The number of .UK domain names that have been suspended following notifications from police and other law enforcement agencies has reduced significantly over the last twelve months, reports say.
According to domain registry Nominet, the number of suspended .UK domain names being used for criminal activities has reduced from 22,158 last year to 3,434 in 2021. The drop was caused in large part by a reduction in counterfeit sites opting for .UK domains, as reported by the Police Intellectual Property Crime Unit (PIPCU).
This year, Nominet received a total of 539 separate domain suspension requests from law enforcement agencies in the UK, with 11 out of 13 coming from the company’s own reporting organizations.
As a result of a number of different safety initiatives, domain registrations were also put on hold in instances in which criminal activity was suspected by Nominet’s anti-phishing service Domain Watch. The service suspended roughly 5,500 domains in all, up from just over 5,000 in 2020.

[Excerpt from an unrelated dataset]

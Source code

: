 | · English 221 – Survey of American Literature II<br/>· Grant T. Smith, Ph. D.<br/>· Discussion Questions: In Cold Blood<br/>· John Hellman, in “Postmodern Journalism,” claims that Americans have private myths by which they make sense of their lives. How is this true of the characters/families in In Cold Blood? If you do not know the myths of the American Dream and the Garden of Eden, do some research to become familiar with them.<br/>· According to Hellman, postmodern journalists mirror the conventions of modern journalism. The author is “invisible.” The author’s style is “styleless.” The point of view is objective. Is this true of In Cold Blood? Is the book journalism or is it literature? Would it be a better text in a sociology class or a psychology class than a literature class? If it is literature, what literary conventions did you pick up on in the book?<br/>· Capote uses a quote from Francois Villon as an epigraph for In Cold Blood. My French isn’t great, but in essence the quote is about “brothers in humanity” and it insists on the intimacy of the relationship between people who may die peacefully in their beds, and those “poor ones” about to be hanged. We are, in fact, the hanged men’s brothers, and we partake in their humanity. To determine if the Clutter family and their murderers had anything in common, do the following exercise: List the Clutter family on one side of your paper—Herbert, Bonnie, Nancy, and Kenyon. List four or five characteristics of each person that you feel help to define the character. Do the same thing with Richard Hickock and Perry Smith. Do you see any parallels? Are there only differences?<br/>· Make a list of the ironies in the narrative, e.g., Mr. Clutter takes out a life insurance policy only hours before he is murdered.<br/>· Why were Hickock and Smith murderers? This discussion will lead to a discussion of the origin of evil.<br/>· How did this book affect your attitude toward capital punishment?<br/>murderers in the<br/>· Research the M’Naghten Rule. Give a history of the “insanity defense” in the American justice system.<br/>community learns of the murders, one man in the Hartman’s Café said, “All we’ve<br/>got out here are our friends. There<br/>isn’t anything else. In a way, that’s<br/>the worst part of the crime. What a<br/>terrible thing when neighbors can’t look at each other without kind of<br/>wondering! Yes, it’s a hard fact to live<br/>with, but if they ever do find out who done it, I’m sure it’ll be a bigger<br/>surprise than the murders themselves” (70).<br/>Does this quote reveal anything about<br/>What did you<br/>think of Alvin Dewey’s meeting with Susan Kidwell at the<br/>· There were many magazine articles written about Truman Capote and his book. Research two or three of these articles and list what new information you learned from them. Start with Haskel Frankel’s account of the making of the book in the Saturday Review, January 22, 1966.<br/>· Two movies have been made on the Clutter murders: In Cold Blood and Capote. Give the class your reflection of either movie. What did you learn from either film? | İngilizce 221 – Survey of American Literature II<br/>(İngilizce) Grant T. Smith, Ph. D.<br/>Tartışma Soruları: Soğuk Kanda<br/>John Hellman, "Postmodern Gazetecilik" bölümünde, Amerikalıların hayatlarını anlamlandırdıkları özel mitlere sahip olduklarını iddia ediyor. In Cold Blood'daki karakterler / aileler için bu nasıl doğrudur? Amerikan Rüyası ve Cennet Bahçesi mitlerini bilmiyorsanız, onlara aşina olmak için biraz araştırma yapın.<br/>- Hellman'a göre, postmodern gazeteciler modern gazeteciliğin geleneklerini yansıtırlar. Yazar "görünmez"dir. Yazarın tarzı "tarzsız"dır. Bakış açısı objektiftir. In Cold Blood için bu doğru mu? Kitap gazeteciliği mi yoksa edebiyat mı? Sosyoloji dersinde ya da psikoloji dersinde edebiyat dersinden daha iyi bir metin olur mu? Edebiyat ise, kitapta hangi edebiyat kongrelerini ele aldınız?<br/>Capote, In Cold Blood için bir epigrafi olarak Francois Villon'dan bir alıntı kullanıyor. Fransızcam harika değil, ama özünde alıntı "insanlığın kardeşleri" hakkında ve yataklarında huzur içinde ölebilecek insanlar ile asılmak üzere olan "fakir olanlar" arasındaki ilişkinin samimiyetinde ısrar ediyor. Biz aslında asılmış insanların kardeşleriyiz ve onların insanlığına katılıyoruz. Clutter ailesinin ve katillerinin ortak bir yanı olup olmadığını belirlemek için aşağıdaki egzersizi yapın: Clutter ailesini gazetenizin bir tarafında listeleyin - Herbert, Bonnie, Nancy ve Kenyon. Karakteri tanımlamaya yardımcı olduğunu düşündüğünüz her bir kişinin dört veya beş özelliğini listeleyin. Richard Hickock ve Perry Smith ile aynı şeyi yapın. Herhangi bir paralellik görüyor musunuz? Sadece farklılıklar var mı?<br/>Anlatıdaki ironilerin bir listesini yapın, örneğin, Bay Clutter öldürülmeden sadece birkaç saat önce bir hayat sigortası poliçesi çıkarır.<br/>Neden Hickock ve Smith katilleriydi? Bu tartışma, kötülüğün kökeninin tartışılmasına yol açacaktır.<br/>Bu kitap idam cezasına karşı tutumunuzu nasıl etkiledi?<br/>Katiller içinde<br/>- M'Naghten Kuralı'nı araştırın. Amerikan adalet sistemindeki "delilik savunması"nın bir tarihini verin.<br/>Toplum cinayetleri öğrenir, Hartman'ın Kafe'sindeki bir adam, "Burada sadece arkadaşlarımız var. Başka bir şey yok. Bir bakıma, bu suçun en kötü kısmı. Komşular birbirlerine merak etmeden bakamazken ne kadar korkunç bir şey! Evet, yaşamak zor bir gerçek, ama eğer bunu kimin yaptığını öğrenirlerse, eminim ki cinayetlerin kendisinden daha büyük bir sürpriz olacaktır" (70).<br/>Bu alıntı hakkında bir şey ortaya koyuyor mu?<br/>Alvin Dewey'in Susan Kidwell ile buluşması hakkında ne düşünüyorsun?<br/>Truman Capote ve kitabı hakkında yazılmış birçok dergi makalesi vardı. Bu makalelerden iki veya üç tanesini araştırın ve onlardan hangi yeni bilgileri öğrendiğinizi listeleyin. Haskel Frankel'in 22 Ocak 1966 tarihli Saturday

Nick Wenban-Smith, General Counsel and Head of Stakeholder Relations at Nominet said: “We have seen an increase in some reporting agencies this year, particularly around online fraud, and financial crime. However, the overall number of .UK domains associated with criminality is still lower than previous years which is a positive outcome for all users.”
“The trend is largely due to a very large reduction in suspensions related to intellectual property crime. This is testament to the success of a joint initiative – Operation Ashiko in collaboration with PIPCU and Nominet – working to reduce the amount of counterfeit sites following a full mapped assessment on the DNS of websites selling and distributing counterfeit goods. For obvious reasons we won’t go into detail of the project, but it has delivered a positive outcome as online criminals are no longer seeing .UK as a viable option.”
The number of domains that didn’t result in a suspension was 18 – down from 47 in the previous year, largely due to those domains already being suspended and transferred on a court order.
“As guardian of the .UK namespace it’s in our DNA to ensure it is safe and secure for the millions of individuals and businesses who use it,” said Eleanor Bradley, MD of Registry and Public Benefit at Nominet.
“It’s always encouraging to see that our collaborative approach with LEAs and our Domain Watch initiative is making a significant dent in the number of domains requiring suspension as .UK becomes increasingly unattractive to criminals.”